Additional mitigation to reduce service interruption excursions is available in the form of reliability programs such as PPM, real time monitoring, and others. Some exposure-specific mitigation measures are discussed in sections below. This list is not all-inclusive since mitigation opportunities are numerous and often customized to specific issues. All types of mitigation can and should be assessed for effectiveness, following the assessment guidance offered here and in the integrity-focused risk assessment discussions.
Excursion Resistance
Some resistance occurs at the point of the excursion; for example, immediate dilution, insignificant impact on pressure or flowrate, etc. while others provide resistance some distance from the excursion but prior to the customer location; for example, eventual dilution and recovery of pressure or flowrate, etc.
Excursion-specific resistance factors are discussed in the sections below while a general resistance discussion follows in an independent section.
Estimating Excursions
A. Product specification deviation (PSD)
The transportation of products by pipeline is a service normally governed by contracts that specify delivery parameters. These specifications will show the acceptable characteristics of the product moved as well as the acceptable delivery parameters such as temperature, pressure, and flowrate. Deviations from contract specifications can cause an interruption of service for customers. Even when formal contracts with such specifications do not exist, there is usually an implied agreement that the delivery will fit the customer’s requirements.
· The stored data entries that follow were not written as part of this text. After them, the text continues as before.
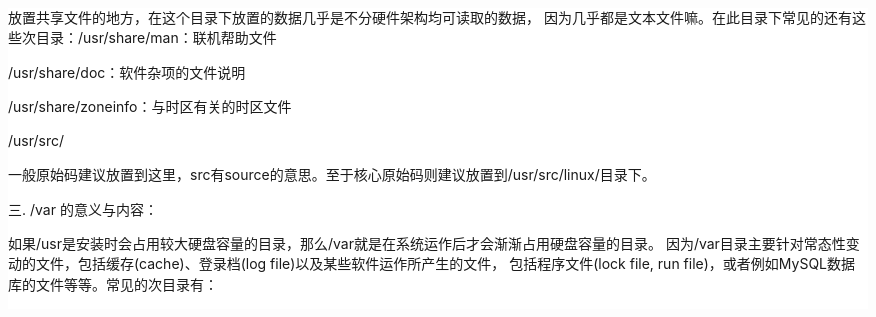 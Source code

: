 <td width="484" style="border-bottom:rgb(0,0,0) 0.5pt solid; padding-bottom:0pt; background-color:rgb(255,255,255); border-top-color:; border-left-style:none; padding-left:5.4pt; width:363.3pt; padding-right:5.4pt; border-top-style:none; border-left-color:; border-right:rgb(0,0,0) 0.5pt solid; padding-top:0pt" valign="middle" >



放置共享文件的地方，在这个目录下放置的数据几乎是不分硬件架构均可读取的数据， 因为几乎都是文本文件嘛。在此目录下常见的还有这些次目录：/usr/share/man：联机帮助文件





/usr/share/doc：软件杂项的文件说明





/usr/share/zoneinfo：与时区有关的时区文件



</td>
</tr>
<tr >

<td width="92" style="border-bottom:rgb(0,0,0) 0.5pt solid; border-left:rgb(0,0,0) 0.5pt solid; padding-bottom:0pt; background-color:rgb(255,255,255); border-top-color:; padding-left:5.4pt; width:69.05pt; padding-right:5.4pt; border-top-style:none; border-right:rgb(0,0,0) 0.5pt solid; padding-top:0pt" valign="middle" >



/usr/src/



</td>

<td width="484" style="border-bottom:rgb(0,0,0) 0.5pt solid; padding-bottom:0pt; background-color:rgb(255,255,255); border-top-color:; border-left-style:none; padding-left:5.4pt; width:363.3pt; padding-right:5.4pt; border-top-style:none; border-left-color:; border-right:rgb(0,0,0) 0.5pt solid; padding-top:0pt" valign="middle" >



一般原始码建议放置到这里，src有source的意思。至于核心原始码则建议放置到/usr/src/linux/目录下。



</td>
</tr>
</tbody>
</table>



三. /var 的意义与内容：





如果/usr是安装时会占用较大硬盘容量的目录，那么/var就是在系统运作后才会渐渐占用硬盘容量的目录。 因为/var目录主要针对常态性变动的文件，包括缓存(cache)、登录档(log file)以及某些软件运作所产生的文件， 包括程序文件(lock file, run file)，或者例如MySQL数据库的文件等等。常见的次目录有：


<table style="padding-bottom:0pt; padding-left:5.4pt; padding-right:5.4pt; border-collapse:collapse; padding-top:0pt" >
<tbody >
<tr >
In water pipelines, specifications vary depending on the type of water system. Potable water systems off-spec excursions include unacceptable levels of dissolved solids, metals, organic compounds, and others.
Off-spec episodes may involve product contamination. Some contaminants are also agents that promote internal corrosion in steel lines. Their potential introduction into a pipeline may have already been quantified in the integrity-focused risk assessment.
To assess the contamination potential, the evaluator should first define ‘contamination’. A simple way to do this might be to define it as any product component that is outside the contract-specified limits of acceptability.
A list of all plausible scenarios that could produce contamination will be required in a robust risk assessment. For each potential offspec parameter, specific sources that generate or contribute to the excursion should be identified. This list will serve as a prompter for the assessments. At this point, no consideration for dilution, mitigation, or other contamination-reducing possibilities are included. Exposure estimates are independent of possible effects of mitigation and resistance—those considerations come later in the assessment.
A segment’s exposure to excursions must include excursion potentials from all upstream sections. The general sources of offspec episodes or ‘upsets’ causing excursions are identified as:
- Product origin
- Product treatment equipment malfunctions
- Pipeline dynamics
- Other.
The assessment is to determine the frequency of future excursions from each specific source. To accomplish this, the evaluator should have a clear understanding of the possible excursion episodes. The historical perspective—details of previous incidents—will be important to the extent that previous experience is relevant to future performance.
Some specification parameters are put in place to control internal corrosion or other damages to the transportation equipment while others protect the customer’s equipment and/or product quality. A list can be developed, based on customer specifications that show critical offspec parameters and intolerable concentrations. Additional columns for detectability, mitigation and customer sensitivity can be included to provide guidance for the next steps of the evaluation. This will also serve to better document the assessment.
A1. Product origin
The product’s origin point, for example, delivery pipeline, storage facility, processing plant, ground well, etc, provides the first opportunity for excursion.
Changes of products in storage facilities and pipeline change-in-service situations, including batch deliveries, are also potential sources of deviation from product specifications. A composition change may also affect the density, viscosity, and dew point of a hydrocarbon stream. This can adversely impact processes that are intolerant to liquid formation or changes in those characteristics.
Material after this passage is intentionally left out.